EXTRACTED DATA:
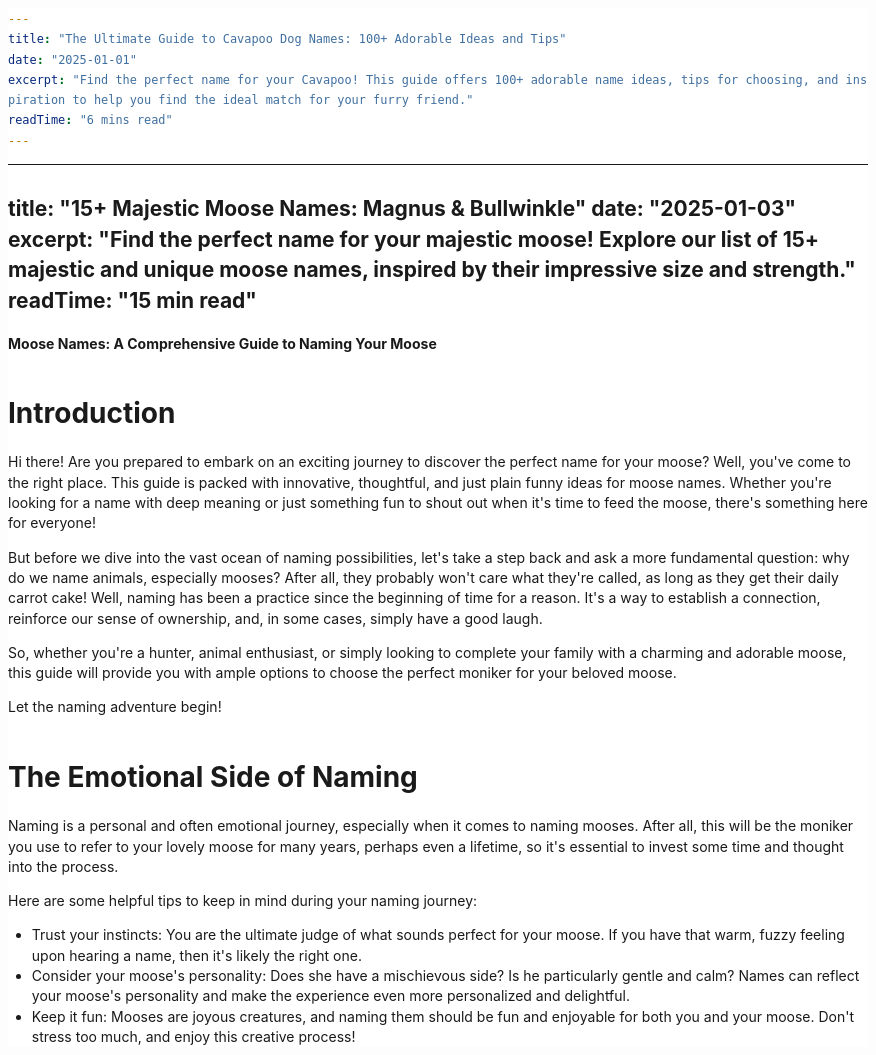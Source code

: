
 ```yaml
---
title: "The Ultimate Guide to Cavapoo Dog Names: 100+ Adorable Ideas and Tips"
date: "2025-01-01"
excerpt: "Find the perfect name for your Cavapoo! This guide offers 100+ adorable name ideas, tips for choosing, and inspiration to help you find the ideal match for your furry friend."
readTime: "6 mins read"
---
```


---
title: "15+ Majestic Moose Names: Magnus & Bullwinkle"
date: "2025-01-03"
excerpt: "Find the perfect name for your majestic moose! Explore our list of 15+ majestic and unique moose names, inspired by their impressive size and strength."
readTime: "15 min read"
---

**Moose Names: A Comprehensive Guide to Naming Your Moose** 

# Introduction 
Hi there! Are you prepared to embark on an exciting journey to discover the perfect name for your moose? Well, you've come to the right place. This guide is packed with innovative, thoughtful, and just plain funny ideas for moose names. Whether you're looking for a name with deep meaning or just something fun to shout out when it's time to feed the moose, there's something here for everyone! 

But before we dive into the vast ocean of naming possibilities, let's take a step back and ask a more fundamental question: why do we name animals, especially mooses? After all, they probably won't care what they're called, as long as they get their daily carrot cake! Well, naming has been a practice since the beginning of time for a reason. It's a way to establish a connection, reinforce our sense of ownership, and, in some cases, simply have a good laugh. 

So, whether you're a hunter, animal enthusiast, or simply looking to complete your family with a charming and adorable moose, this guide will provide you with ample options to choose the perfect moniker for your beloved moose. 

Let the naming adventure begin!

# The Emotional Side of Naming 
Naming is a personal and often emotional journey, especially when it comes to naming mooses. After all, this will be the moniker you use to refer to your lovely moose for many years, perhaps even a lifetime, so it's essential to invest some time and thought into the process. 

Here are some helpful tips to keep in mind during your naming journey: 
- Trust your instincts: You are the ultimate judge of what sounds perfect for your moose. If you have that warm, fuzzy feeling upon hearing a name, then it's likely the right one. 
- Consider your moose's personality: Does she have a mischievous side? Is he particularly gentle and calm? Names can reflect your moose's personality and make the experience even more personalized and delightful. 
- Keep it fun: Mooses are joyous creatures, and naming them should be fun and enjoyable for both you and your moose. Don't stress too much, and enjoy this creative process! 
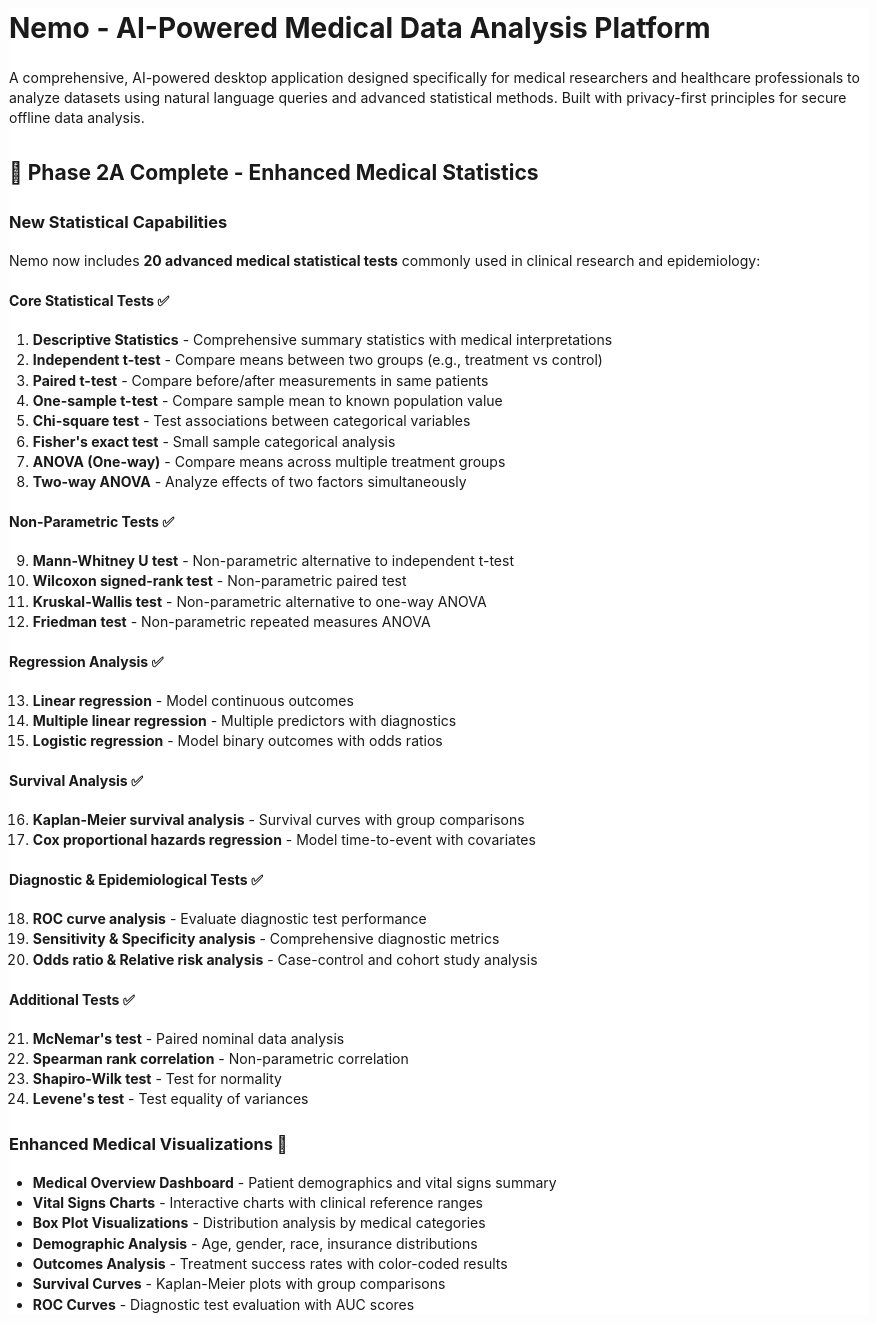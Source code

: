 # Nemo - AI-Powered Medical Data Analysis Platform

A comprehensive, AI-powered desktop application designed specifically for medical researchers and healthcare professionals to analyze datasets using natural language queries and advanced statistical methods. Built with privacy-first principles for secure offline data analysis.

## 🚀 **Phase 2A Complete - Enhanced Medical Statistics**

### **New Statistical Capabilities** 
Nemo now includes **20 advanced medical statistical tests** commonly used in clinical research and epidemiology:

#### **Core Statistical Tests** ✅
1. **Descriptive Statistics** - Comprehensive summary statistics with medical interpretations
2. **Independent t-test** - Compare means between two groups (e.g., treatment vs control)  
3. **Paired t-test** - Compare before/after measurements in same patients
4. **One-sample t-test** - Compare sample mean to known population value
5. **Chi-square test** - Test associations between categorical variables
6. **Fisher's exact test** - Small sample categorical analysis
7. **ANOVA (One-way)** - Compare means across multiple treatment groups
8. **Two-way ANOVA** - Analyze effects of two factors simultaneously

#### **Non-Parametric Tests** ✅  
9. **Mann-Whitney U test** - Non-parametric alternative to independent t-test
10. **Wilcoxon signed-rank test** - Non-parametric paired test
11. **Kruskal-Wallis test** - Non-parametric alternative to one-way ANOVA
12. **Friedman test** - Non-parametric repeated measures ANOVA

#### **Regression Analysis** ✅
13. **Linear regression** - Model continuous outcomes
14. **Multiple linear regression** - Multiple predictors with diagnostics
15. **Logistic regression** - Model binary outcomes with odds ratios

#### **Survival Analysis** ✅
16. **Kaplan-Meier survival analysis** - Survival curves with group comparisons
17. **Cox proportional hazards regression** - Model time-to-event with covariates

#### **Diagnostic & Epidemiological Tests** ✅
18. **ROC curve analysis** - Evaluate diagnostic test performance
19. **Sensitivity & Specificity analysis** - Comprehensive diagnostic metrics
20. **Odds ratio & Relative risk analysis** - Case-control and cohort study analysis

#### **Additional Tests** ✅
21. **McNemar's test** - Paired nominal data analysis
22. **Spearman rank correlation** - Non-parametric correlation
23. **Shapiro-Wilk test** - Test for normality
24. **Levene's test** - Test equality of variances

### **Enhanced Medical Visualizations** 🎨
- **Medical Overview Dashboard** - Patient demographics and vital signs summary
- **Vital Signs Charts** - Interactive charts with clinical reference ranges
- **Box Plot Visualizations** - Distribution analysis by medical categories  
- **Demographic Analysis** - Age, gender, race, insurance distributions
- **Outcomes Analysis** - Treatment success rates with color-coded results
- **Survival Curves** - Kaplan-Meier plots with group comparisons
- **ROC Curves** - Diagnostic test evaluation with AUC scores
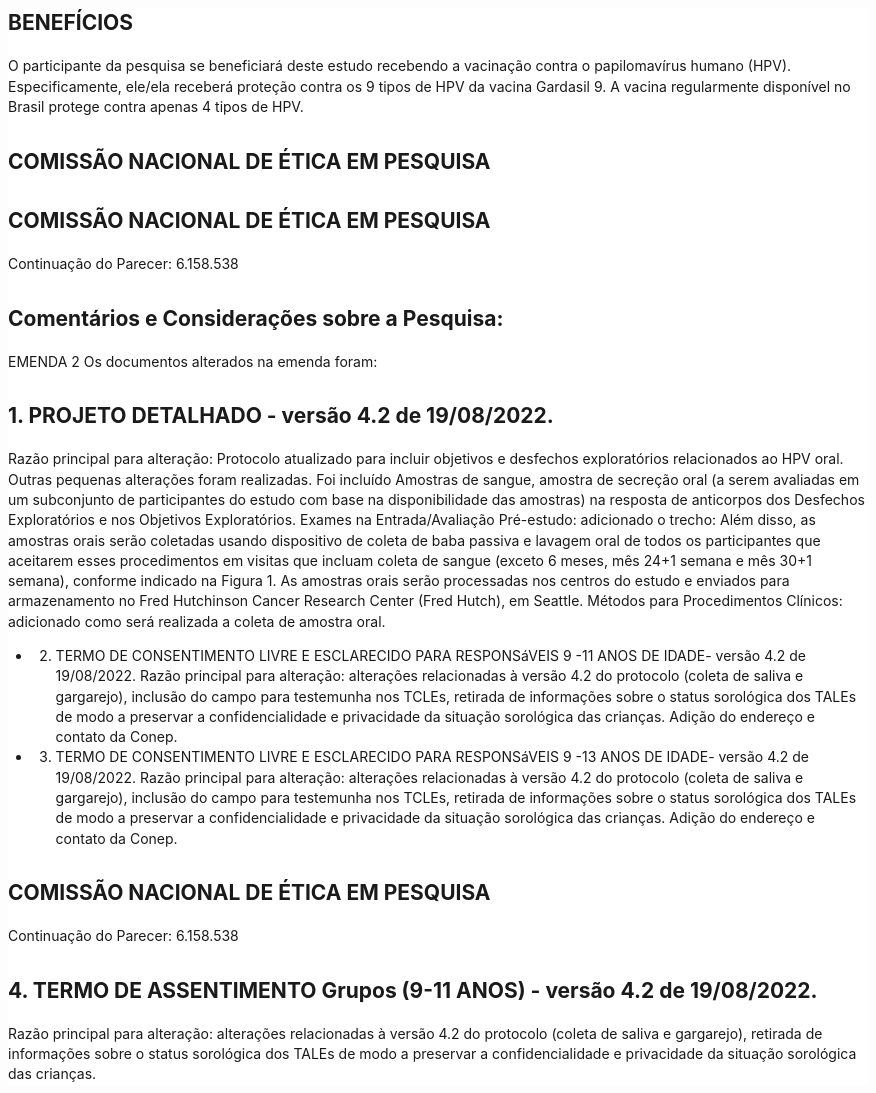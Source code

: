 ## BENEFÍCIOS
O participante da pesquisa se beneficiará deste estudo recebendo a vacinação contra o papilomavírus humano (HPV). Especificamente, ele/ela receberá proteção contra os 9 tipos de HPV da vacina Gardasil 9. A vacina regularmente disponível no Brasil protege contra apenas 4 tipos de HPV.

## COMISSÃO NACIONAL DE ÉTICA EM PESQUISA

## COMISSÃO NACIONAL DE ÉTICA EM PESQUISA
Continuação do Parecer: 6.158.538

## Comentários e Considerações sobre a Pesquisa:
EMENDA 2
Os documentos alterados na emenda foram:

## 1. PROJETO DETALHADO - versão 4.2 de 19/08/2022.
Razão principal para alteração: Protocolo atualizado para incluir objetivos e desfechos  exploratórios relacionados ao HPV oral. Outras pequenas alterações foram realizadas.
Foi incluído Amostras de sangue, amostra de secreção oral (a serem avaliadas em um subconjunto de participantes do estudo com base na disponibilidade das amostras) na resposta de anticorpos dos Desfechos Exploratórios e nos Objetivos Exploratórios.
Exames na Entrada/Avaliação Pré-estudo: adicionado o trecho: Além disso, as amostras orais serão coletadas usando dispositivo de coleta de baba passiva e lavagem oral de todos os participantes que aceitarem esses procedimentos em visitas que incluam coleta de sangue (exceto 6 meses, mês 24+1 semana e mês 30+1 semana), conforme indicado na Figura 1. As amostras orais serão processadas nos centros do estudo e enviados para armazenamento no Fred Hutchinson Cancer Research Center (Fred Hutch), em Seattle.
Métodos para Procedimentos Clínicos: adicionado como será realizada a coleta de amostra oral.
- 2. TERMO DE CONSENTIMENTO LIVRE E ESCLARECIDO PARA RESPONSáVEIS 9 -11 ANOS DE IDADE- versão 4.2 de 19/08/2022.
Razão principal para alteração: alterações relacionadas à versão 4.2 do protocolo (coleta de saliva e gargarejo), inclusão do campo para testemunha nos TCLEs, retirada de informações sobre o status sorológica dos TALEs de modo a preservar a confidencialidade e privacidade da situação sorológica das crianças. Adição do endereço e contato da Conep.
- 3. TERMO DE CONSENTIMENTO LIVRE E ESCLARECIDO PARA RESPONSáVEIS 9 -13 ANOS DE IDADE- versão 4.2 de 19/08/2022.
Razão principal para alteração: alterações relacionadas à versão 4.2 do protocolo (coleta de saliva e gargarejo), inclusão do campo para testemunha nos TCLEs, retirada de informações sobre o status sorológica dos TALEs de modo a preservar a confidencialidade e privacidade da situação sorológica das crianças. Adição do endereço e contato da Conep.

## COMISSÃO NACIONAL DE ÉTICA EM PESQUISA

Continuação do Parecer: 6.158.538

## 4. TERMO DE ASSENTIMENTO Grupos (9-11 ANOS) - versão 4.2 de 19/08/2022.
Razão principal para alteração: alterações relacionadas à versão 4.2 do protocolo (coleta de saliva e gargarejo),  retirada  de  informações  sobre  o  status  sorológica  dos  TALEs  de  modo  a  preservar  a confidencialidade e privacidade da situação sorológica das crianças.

WHAT TO WORK ON: Reproduce word for word the material above, starting with the line that has "## 🚀 **Phase" and stopping after the line that has "11. **Kruskal-Wallis test**".

TASK OUTPUT:
## 🚀 **Phase 2A Complete - Enhanced Medical Statistics**

### **New Statistical Capabilities** 
Nemo now includes **20 advanced medical statistical tests** commonly used in clinical research and epidemiology:

#### **Core Statistical Tests** ✅
1. **Descriptive Statistics** - Comprehensive summary statistics with medical interpretations
2. **Independent t-test** - Compare means between two groups (e.g., treatment vs control)  
3. **Paired t-test** - Compare before/after measurements in same patients
4. **One-sample t-test** - Compare sample mean to known population value
5. **Chi-square test** - Test associations between categorical variables
6. **Fisher's exact test** - Small sample categorical analysis
7. **ANOVA (One-way)** - Compare means across multiple treatment groups
8. **Two-way ANOVA** - Analyze effects of two factors simultaneously

#### **Non-Parametric Tests** ✅  
9. **Mann-Whitney U test** - Non-parametric alternative to independent t-test
10. **Wilcoxon signed-rank test** - Non-parametric paired test
11. **Kruskal-Wallis test** - Non-parametric alternative to one-way ANOVA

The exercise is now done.